### DATASET RECORDS
= = = = = = =

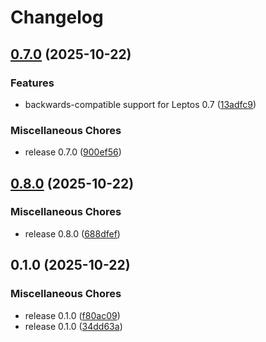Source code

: # Changelog

## [0.7.0](https://github.com/dmanuel64/leptos-pdf/compare/v0.8.0...v0.7.0) (2025-10-22)


### Features

* backwards-compatible support for Leptos 0.7 ([13adfc9](https://github.com/dmanuel64/leptos-pdf/commit/13adfc939a7d662ed6699fd4882317462f33f949))


### Miscellaneous Chores

* release 0.7.0 ([900ef56](https://github.com/dmanuel64/leptos-pdf/commit/900ef56a3a106a8ba04c9f8aefbba9435f1a7e92))

## [0.8.0](https://github.com/dmanuel64/leptos-pdf/compare/v0.1.0...v0.8.0) (2025-10-22)


### Miscellaneous Chores

* release 0.8.0 ([688dfef](https://github.com/dmanuel64/leptos-pdf/commit/688dfef43392c5b1ca47c1b45ec5b52d0bc2701a))

## 0.1.0 (2025-10-22)


### Miscellaneous Chores

* release 0.1.0 ([f80ac09](https://github.com/dmanuel64/leptos-pdf/commit/f80ac091b34e157a9e6bbf32bc9d867ae682d2e9))
* release 0.1.0 ([34dd63a](https://github.com/dmanuel64/leptos-pdf/commit/34dd63a016a1ceb000b1c589a6a84c32ca85cfae))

= = = = = = =

### TASK ITEM
Copy every line above that includes the string "release".

### ANSWER SECTION
* release 0.7.0 ([900ef56](https://github.com/dmanuel64/leptos-pdf/commit/900ef56a3a106a8ba04c9f8aefbba9435f1a7e92))
* release 0.8.0 ([688dfef](https://github.com/dmanuel64/leptos-pdf/commit/688dfef43392c5b1ca47c1b45ec5b52d0bc2701a))
* release 0.1.0 ([f80ac09](https://github.com/dmanuel64/leptos-pdf/commit/f80ac091b34e157a9e6bbf32bc9d867ae682d2e9))
* release 0.1.0 ([34dd63a](https://github.com/dmanuel64/leptos-pdf/commit/34dd63a016a1ceb000b1c589a6a84c32ca85cfae))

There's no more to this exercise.